The weight of judicial authority decidedly preponderates against the landlord's right to precedence. We incline to think that the decision of the majority is right. At common law the landlord had no such priority. The 8 Anne, c. 14, s. 1, gave him such right by obliging the execution creditor to pay him, before sale and removal, the rent, not exceeding one year's rent, which might be due. This was the only statute law by which the landlord was entitled to precedence prior to the County Courts Act. The 107th section begins by repealing this very statute of Anne as to goods taken in execution under process from the County Courts. The landlord is thereby placed, as to such goods, in the same situation as any other creditor; so that his claim to priority must rest solely on the County Courts Act having afterwards conferred this right on him. Is there then anything in the 107th section which confers it? Expressly it clearly does not; does it impliedly? Surely it would be strange to expect that the very section which begins by expressly taking away this right should afterwards impliedly concede it. We certainly see nothing that warrants such a construction, but think that there is much truth and reason in the following expressions which are reported to have fallen from Mr. Ingham: "The fact of a provision having been made in case of replevin, whereby it is expressly enacted that the execution creditor shall, notwithstanding such replevin, proceed to sell, I think shows distinctly that the legislature intended that the landlord should no longer have this priority. Nor can I see on what principle of equity or justice that priority should exist, or why the man who finds a shelter should be paid before the man who provides the daily bread."
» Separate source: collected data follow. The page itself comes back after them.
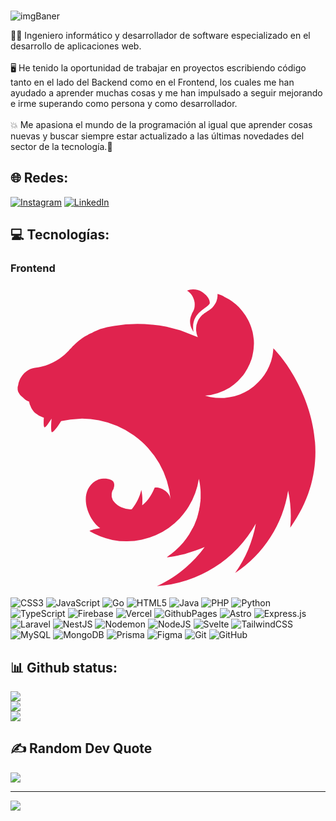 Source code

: <!-- ![github-header-image(1)](https://github.com/Juanqxk/Juanqxk/assets/86135476/713fa95e-a4c8-4385-bbd2-a3e7e186d228) -->
###
![imgBaner](https://github.com/Juanqx/Juanqx/assets/86135476/d1bc1baf-bc0b-4c33-ac21-56eb91b25f4f)

<!-- # 💫 Sobre Mí: -->
🧑‍💻 Ingeniero informático y desarrollador de software especializado en el desarrollo de aplicaciones web.
<br/><br/>
🖥️ He tenido la oportunidad de trabajar en proyectos escribiendo código tanto en el lado del Backend como en el Frontend, los cuales me han ayudado a aprender muchas cosas y me han impulsado a seguir mejorando e irme superando como persona y como desarrollador.
<br/><br/>
💥 Me apasiona el mundo de la programación al igual que aprender cosas nuevas y buscar siempre estar actualizado a las últimas novedades del sector de la tecnología.🎯

## 🌐 Redes:
[![Instagram](https://img.shields.io/badge/Instagram-%23E4405F.svg?style=for-the-badge&logo=Instagram&logoColor=white)](https://instagram.com/juanqx_) [![LinkedIn](https://img.shields.io/badge/LinkedIn-%230077B5.svg?style=for-the-badge&target=blank&logo=linkedin&logoColor=white)](https://linkedin.com/in/juanqx)

## 💻 Tecnologías:
### Frontend
<svg viewBox="0 0 264.6 255.6" xmlns="http://www.w3.org/2000/svg"><path d="M153.3 4.2c-1.8 0-3.5.4-5 1 3.3 2.1 5.1 5 6 8.3 0 .5.2.8.3 1.3l.1 1.1c.3 5.7-1.5 6.4-2.7 9.8-1.9 4.3-1.4 9 .9 12.7.2.5.4 1 .8 1.4-2.5-16.3 11.1-18.8 13.7-23.9.2-4.4-3.5-7.4-6.4-9.5a14.3 14.3 0 0 0-7.7-2.2zM174 8c-.3 1.5 0 1.1-.1 1.9l-.2 1.7-.4 1.5-.5 1.6-.8 1.5-.5.7-.4.6c-.3.5-.6 1-1 1.3-.3.4-.6.9-1 1.2l-1.3 1c-1.4 1.1-3 1.9-4.3 2.9-.5.3-1 .5-1.3 1-.5.2-.9.6-1.3 1l-1.1 1.2-1 1.3-.9 1.3-.7 1.5-.5 1.5a21 21 0 0 0-.5 1.6l-.1.9-.1.7-.1 1.7v1.1l.3 1.6c0 .6.1 1 .3 1.6l.5 1.5.4 1-14.8-5.8-7.5-2-4-1a120 120 0 0 0-11.8-1.7h-.4A115.5 115.5 0 0 0 87 34.9l-3 .6c-2 .3-3.9.8-5.7 1.2l-3 .8-2.7 1.2-2.2 1-.3.1-1.8 1-.5.1-2 1-1.2.7-.6.3-1.7 1-1.6 1-1.3.9-.1.1-1.3 1H58l-1 .8-.4.3-1 .8c0 .2-.1.2-.2.3l-1.2 1v.2c-.5.3-.9.7-1.2 1.1l-.2.1-1 1c0 .2-.3.3-.4.5l-1 1.1-.4.3-1.4 1.6-.2.2a38.1 38.1 0 0 1-7 6 48.9 48.9 0 0 1-12.1 6c-2.7.5-5.5 1.6-7.9 1.8l-1.6.2-1.6.4-1.6.6-1.5.7-1.4.9c-.5.3-1 .7-1.3 1.1-.5.3-1 .8-1.3 1.2l-1.1 1.3-1 1.4-.9 1.5-.7 1.7-.6 1.7-.3 1.5v.2L6 86.2v2.1a6.9 6.9 0 0 0 .7 2.4l.7 1.2.8 1.2a17.1 17.1 0 0 0 2.4 2c1.5 1.4 1.9 1.9 3.9 2.9l1 .5h.2v.4a13.3 13.3 0 0 0 1 3.1l.5 1.2.1.3a28.3 28.3 0 0 0 1.8 2.8l1 1.2 1.3 1.1h.1a14.2 14.2 0 0 0 5.4 3l.3.1.8.2c-.2 3.5-.3 6.8.3 8 .5 1.2 3.4-2.7 6.2-7.2-.4 4.4-.6 9.7 0 11.2.7 1.6 4.6-3.4 8-9a74.7 74.7 0 0 1 92 65.8c-.8-7-9.4-10.8-13.4-9.9-2 4.8-5.2 11-10.5 14.8.4-4.3.2-8.7-.7-13-1.4 6-4.2 11.5-8 16.3a18 18 0 0 1-15.5-7l-.5-.8-.5-1.4-.4-1.3V176c0-.5.1-1 .3-1.4 0-.4.2-.9.4-1.3l.8-1.4c1-3 1-5.6-1-7l-1.1-.7-.9-.3-.5-.2-1.4-.3a5 5 0 0 0-1.3-.2l-1.4-.1h-1l-1.4.2-1.4.3-1.3.4-1.3.6-1.3.7c-15 9.8-6 32.8 4.2 39.5-3.8.7-7.8 1.5-8.9 2.3l-.1.2a60.9 60.9 0 0 0 19.2 7.4 61.5 61.5 0 0 0 72.6-51.3l.4 1.7c.2 1.2.5 2.4.6 3.7l.2 1.7v.3l.2 1.6.1 2.2v5.4l-.1.8v1.5c-.2.2-.2.4-.2.5 0 .6 0 1-.2 1.5v.6c0 .7-.2 1.2-.3 1.9v.1l-.4 1.8v.2c0 .6-.2 1.2-.4 1.8v.2l-.5 1.8v.2l-.5 1.8v.1l-.6 2-.7 1.8-.8 1.9-.7 1.9c-.4.5-.6 1.2-1 1.8l-.1.4s0 .2-.2.2a61.2 61.2 0 0 1-18.1 21.7l-1.6 1.1c0 .2-.3.2-.4.4l-1.4 1 .2.3 2.7-.4h.1a137.7 137.7 0 0 0 6.5-1.2l.9-.2 1.3-.3 1.2-.3c6.4-1.5 12.7-3.7 18.7-6.2-10.2 14-24 25.3-40.1 32.8a103.2 103.2 0 0 0 83.1-52.6c-2.7 15-8.6 29.1-17.4 41.5a101.7 101.7 0 0 0 44.5-69.2c2.2 10.2 2.8 20.7 1.8 31.1 46.7-65 4-132.5-14-150.3l-.1-.3v.1l-.1-.1-.2 2.3a87 87 0 0 1-.6 4.3l-1.1 4.3a53.7 53.7 0 0 1-3.5 8 44 44 0 0 1-9.9 12l-1.5 1.4a36 36 0 0 1-7.4 4.7l-4 1.8a45.5 45.5 0 0 1-8.6 2.3l-4.4.6a49.7 49.7 0 0 1-11.9-.8l-4.3-1.1a48 48 0 0 0 20.7-6.8l3.6-2.6 3.3-2.9 3-3.2c1-1.1 1.9-2.3 2.7-3.5.2-.1.3-.4.4-.6l1.9-3.1a44.5 44.5 0 0 0 3.5-8c.4-1.4.8-2.9 1-4.3.3-1.5.6-2.9.7-4.3l.3-4.4-.1-3.1-.6-4.3c-.2-1.5-.5-3-1-4.4-.4-1.3-.8-2.7-1.4-4.1-.5-1.4-1.1-2.7-1.8-4l-2.2-3.8a71.3 71.3 0 0 0-5.5-6.9 40.4 40.4 0 0 0-12-8.6C178 9.3 176 8.6 174 8z" fill="#e0234e" fill-rule="evenodd"/></svg>

![CSS3](https://img.shields.io/badge/css3-%231572B6.svg?style=for-the-badge&logo=css3&logoColor=white) ![JavaScript](https://img.shields.io/badge/javascript-%23323330.svg?style=for-the-badge&logo=javascript&logoColor=%23F7DF1E) ![Go](https://img.shields.io/badge/go-%2300ADD8.svg?style=for-the-badge&logo=go&logoColor=white) ![HTML5](https://img.shields.io/badge/html5-%23E34F26.svg?style=for-the-badge&logo=html5&logoColor=white) ![Java](https://img.shields.io/badge/java-%23ED8B00.svg?style=for-the-badge&logo=openjdk&logoColor=white) ![PHP](https://img.shields.io/badge/php-%23777BB4.svg?style=for-the-badge&logo=php&logoColor=white) ![Python](https://img.shields.io/badge/python-3670A0?style=for-the-badge&logo=python&logoColor=ffdd54) ![TypeScript](https://img.shields.io/badge/typescript-%23007ACC.svg?style=for-the-badge&logo=typescript&logoColor=white) ![Firebase](https://img.shields.io/badge/firebase-%23039BE5.svg?style=for-the-badge&logo=firebase) ![Vercel](https://img.shields.io/badge/vercel-%23000000.svg?style=for-the-badge&logo=vercel&logoColor=white) ![GithubPages](https://img.shields.io/badge/github%20pages-121013?style=for-the-badge&logo=github&logoColor=white) ![Astro](https://img.shields.io/badge/astro-%232C2052.svg?style=for-the-badge&logo=astro&logoColor=white) ![Express.js](https://img.shields.io/badge/express.js-%23404d59.svg?style=for-the-badge&logo=express&logoColor=%2361DAFB) ![Laravel](https://img.shields.io/badge/laravel-%23FF2D20.svg?style=for-the-badge&logo=laravel&logoColor=white) ![NestJS](https://img.shields.io/badge/nestjs-%23E0234E.svg?style=for-the-badge&logo=nestjs&logoColor=white) ![Nodemon](https://img.shields.io/badge/NODEMON-%23323330.svg?style=for-the-badge&logo=nodemon&logoColor=%BBDEAD) ![NodeJS](https://img.shields.io/badge/node.js-6DA55F?style=for-the-badge&logo=node.js&logoColor=white) ![Svelte](https://img.shields.io/badge/svelte-%23f1413d.svg?style=for-the-badge&logo=svelte&logoColor=white) ![TailwindCSS](https://img.shields.io/badge/tailwindcss-%2338B2AC.svg?style=for-the-badge&logo=tailwind-css&logoColor=white) ![MySQL](https://img.shields.io/badge/mysql-4479A1.svg?style=for-the-badge&logo=mysql&logoColor=white) ![MongoDB](https://img.shields.io/badge/MongoDB-%234ea94b.svg?style=for-the-badge&logo=mongodb&logoColor=white) ![Prisma](https://img.shields.io/badge/Prisma-3982CE?style=for-the-badge&logo=Prisma&logoColor=white) ![Figma](https://img.shields.io/badge/figma-%23F24E1E.svg?style=for-the-badge&logo=figma&logoColor=white) ![Git](https://img.shields.io/badge/git-%23F05033.svg?style=for-the-badge&logo=git&logoColor=white) ![GitHub](https://img.shields.io/badge/github-%23121011.svg?style=for-the-badge&logo=github&logoColor=white)

## 📊 Github status:
![](https://github-readme-stats.vercel.app/api?username=juanncu&theme=nord&hide_border=false&include_all_commits=false&count_private=false)<br/>
![](https://github-readme-streak-stats.herokuapp.com/?user=juanncu&theme=nord&hide_border=false)<br/>
![](https://github-readme-stats.vercel.app/api/top-langs/?username=juanncu&theme=nord&hide_border=false&include_all_commits=false&count_private=false&layout=compact)

## ✍️ Random Dev Quote
![](https://quotes-github-readme.vercel.app/api?type=horizontal&theme=dark)

---
[![](https://visitcount.itsvg.in/api?id=Juanqxk&icon=0&color=0)](https://visitcount.itsvg.in)

<!-- Proudly created with GPRM ( https://gprm.itsvg.in ) -->
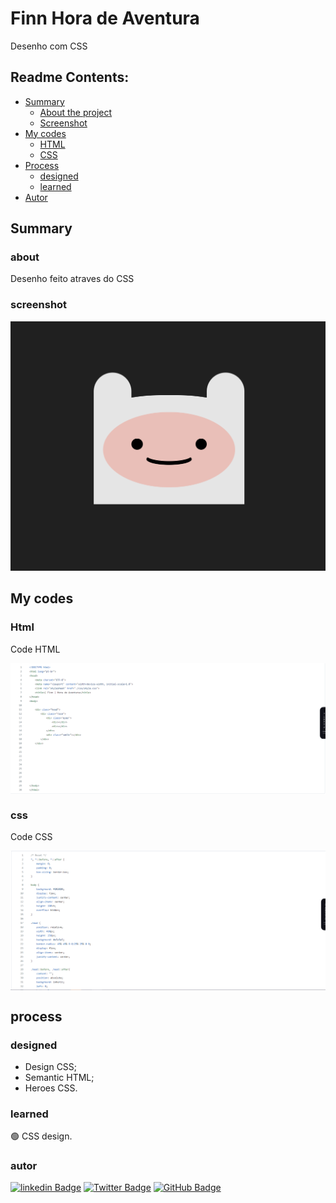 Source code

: # Finn Hora de Aventura

<p>Desenho com CSS</p>

## Readme Contents:
- [Summary](#summary)
  - [About the project](#about)
  - [Screenshot](#screenshot)
- [My codes](#code)
  - [HTML](#html)
  - [CSS](#css)
- [Process](#process)
  - [designed](#designed)
  - [learned](#learned)
- [Autor](#autor)

## Summary

### about

<p>Desenho feito atraves do CSS</p>

### screenshot

<img src="Project_image/Tela_inicio.png" width="900px"/>

## My codes

### Html

<p>Code HTML</p>
<img align="center" src="Project_image/Tela HTML.png" width="900px"/>

### css

<p>Code CSS</p>
<img align="center" src="Project_image/Tela CSS.png" width="900px"/>

## process

### designed

- Design CSS;
- Semantic HTML;
- Heroes CSS.

### learned

🟢 CSS design.

### autor

[![linkedin Badge](https://img.shields.io/badge/Patrick%20Caramico-0077B5?style=for-the-badge&logo=linkedin&logoColor=white&Linkedin&logoColor=white&link=https://www.linkedin.com/in/patrickcaramico)](https://www.linkedin.com/in/patrickcaramico/)
[![Twitter Badge](https://img.shields.io/badge/Caramico%20Patrick-0077B5?style=for-the-badge&logo=twitter&logoColor=white&link=https://twitter.com/CaramicoPatrick)](https://twitter.com/CaramicoPatrick)
[![GitHub Badge](https://img.shields.io/badge/Patrick%20Caramico-0077B5?style=for-the-badge&logo=github&logoColor=white&link=https://github.com/PatrickCaramico)](https://github.com/PatrickCaramico)



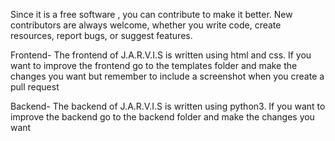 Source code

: Since it is a free software , you can contribute to make it better. New contributors are always welcome, whether you write code, create resources, report bugs, or suggest features.

Frontend- The frontend of J.A.R.V.I.S is written using html and css. If you want to improve the frontend go to the templates folder and make the changes you want but remember to include a screenshot when you create a pull request

Backend- The backend of J.A.R.V.I.S is written using python3. If you want to improve the backend go to the backend folder and make the changes you want
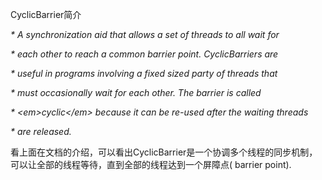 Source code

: CyclicBarrier简介

_\* A synchronization aid that allows a set of threads to all wait for_

_\* each other to reach a common barrier point. CyclicBarriers are_

_\* useful in programs involving a fixed sized party of threads that_

_\* must occasionally wait for each other. The barrier is called_

_\* &lt;em&gt;cyclic&lt;/em&gt; because it can be re-used after the waiting threads_

_\* are released._

看上面在文档的介绍，可以看出CyclicBarrier是一个协调多个线程的同步机制，可以让全部的线程等待，直到全部的线程达到一个屏障点\( barrier point\).





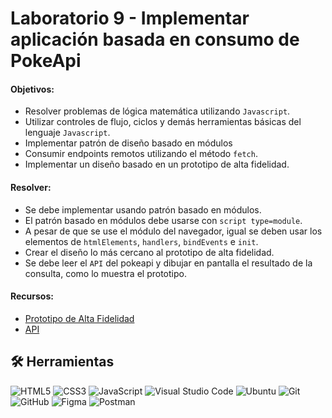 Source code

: 
# Laboratorio 9 - Implementar aplicación basada en consumo de PokeApi

#### Objetivos:

- Resolver problemas de lógica matemática utilizando `Javascript`.
- Utilizar controles de flujo, ciclos y demás herramientas básicas del lenguaje `Javascript`.
- Implementar patrón de diseño basado en módulos
- Consumir endpoints remotos utilizando el método `fetch`.
- Implementar un diseño basado en un prototipo de alta fidelidad.

#### Resolver:

- Se debe implementar usando patrón basado en módulos.
- El patrón basado en módulos debe usarse con `script type=module`.
- A pesar de que se use el módulo del navegador, igual se deben usar los elementos de `htmlElements`, `handlers`, `bindEvents` e `init`.
- Crear el diseño lo más cercano al prototipo de alta fidelidad.
- Se debe leer el `API` del pokeapi y dibujar en pantalla el resultado de la consulta, como lo muestra el prototipo.

#### Recursos:

- [Prototipo de Alta Fidelidad](https://www.figma.com/proto/Q5OzMFwXtfPCHgpjnnXPKj/POKEAPI?node-id=3755-157&t=0sdO6ZRkD0uWijqL-1)
- [API](https://pokeapi.co/)

## 🛠 Herramientas
![HTML5](https://img.shields.io/badge/html5-%23E34F26.svg?style=for-the-badge&logo=html5&logoColor=white)
![CSS3](https://img.shields.io/badge/css3-%231572B6.svg?style=for-the-badge&logo=css3&logoColor=white)
![JavaScript](https://img.shields.io/badge/javascript-%23323330.svg?style=for-the-badge&logo=javascript&logoColor=%23F7DF1E)
![Visual Studio Code](https://img.shields.io/badge/Visual%20Studio%20Code-0078d7.svg?style=for-the-badge&logo=visual-studio-code&logoColor=white)
![Ubuntu](https://img.shields.io/badge/Ubuntu-E95420?style=for-the-badge&logo=ubuntu&logoColor=white)
![Git](https://img.shields.io/badge/git-%23F05033.svg?style=for-the-badge&logo=git&logoColor=white)
![GitHub](https://img.shields.io/badge/github-%23121011.svg?style=for-the-badge&logo=github&logoColor=white)
![Figma](https://img.shields.io/badge/figma-%23F24E1E.svg?style=for-the-badge&logo=figma&logoColor=white)
![Postman](https://img.shields.io/badge/Postman-FF6C37?style=for-the-badge&logo=postman&logoColor=white)
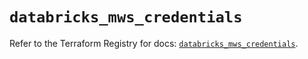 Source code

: # `databricks_mws_credentials`

Refer to the Terraform Registry for docs: [`databricks_mws_credentials`](https://registry.terraform.io/providers/databricks/databricks/1.48.2/docs/resources/mws_credentials).
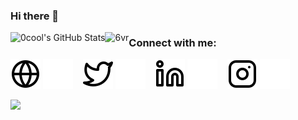 ### Hi there 👋

<!--
**0cool-design/0cool-design** is a ✨ _special_ ✨ repository because its `README.md` (this file) appears on your GitHub profile.

Here are some ideas to get you started:

- 🔭 I’m currently working on ...
- 🌱 I’m currently learning ...
- 👯 I’m looking to collaborate on ...
- 🤔 I’m looking for help with ...
- 💬 Ask me about ...
- 📫 How to reach me: ...
- 😄 Pronouns: ...
- ⚡ Fun fact: ...
-->
  <img align="left" alt="0cool's GitHub Stats" src="https://github-readme-stats.vercel.app/api?username=0cool-design&show_icons=true&hide_border=false&title_color=ff652f&icon_color=ff00ee&bg_color=09131B&text_color=ffffff&border_color=0c1a25" />
  <img align="left" src="https://github-readme-stats.vercel.app/api/top-langs?username=0cool-design&show_icons=true&theme=radical&hide_border=true&locale=en&layout=compact" alt="6vr" />

### Connect with me:

[![website](./img/globe-light.svg)](https://0cool-design.github.io/#gh-light-mode-only)
[![website](./img/globe-dark.svg)](https://0cool-design.github.io/#gh-dark-mode-only)
&nbsp;&nbsp;
[![website](./img/twitter-light.svg)](https://twitter.com/0_C0OL#gh-light-mode-only)
[![website](./img/twitter-dark.svg)](https://twitter.com/0_C0OL#gh-dark-mode-only)
&nbsp;&nbsp;
[![website](./img/linkedin-light.svg)](https://www.linkedin.com/in/0co0l-hamood-alsalmani#gh-light-mode-only)
[![website](./img/linkedin-dark.svg)](https://www.linkedin.com/in/0co0l-hamood-alsalmani#gh-dark-mode-only)
&nbsp;&nbsp;
[![website](./img/instagram-light.svg)](https://www.instagram.com/0_co0l#gh-light-mode-only)
[![website](./img/instagram-dark.svg)](https://www.instagram.com/0_co0l#gh-dark-mode-only)


<img border="0" src="https://wigle.net/bi/chvWMGljuyUKebKp+GCSxA.png">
Our space will not allow us to say more on this question nor to comment on the other points which have arisen. Mr. Moseley has treated on some and anticipated others, but cases have arisen and will necessarily occur which he could not possibly have contemplated when he was writing. The law and practice of these courts cannot be well understood until they have been for some time in operation. The practice cannot be created at once, nor can the law (though it be only the common law engrafted on the statute law) be quickly fashioned. Time must do the work. Out of the difficulties and questions which must. continually arise whilst the courts are as it were feeling their way, both the law and the practice will grow. In the meantime it is very difficult to write a good and impossible to write a perfect treatise on the subject. As a foundation for the superstructure Mr. Moseley's work is entitled to praise and will be of considerable service.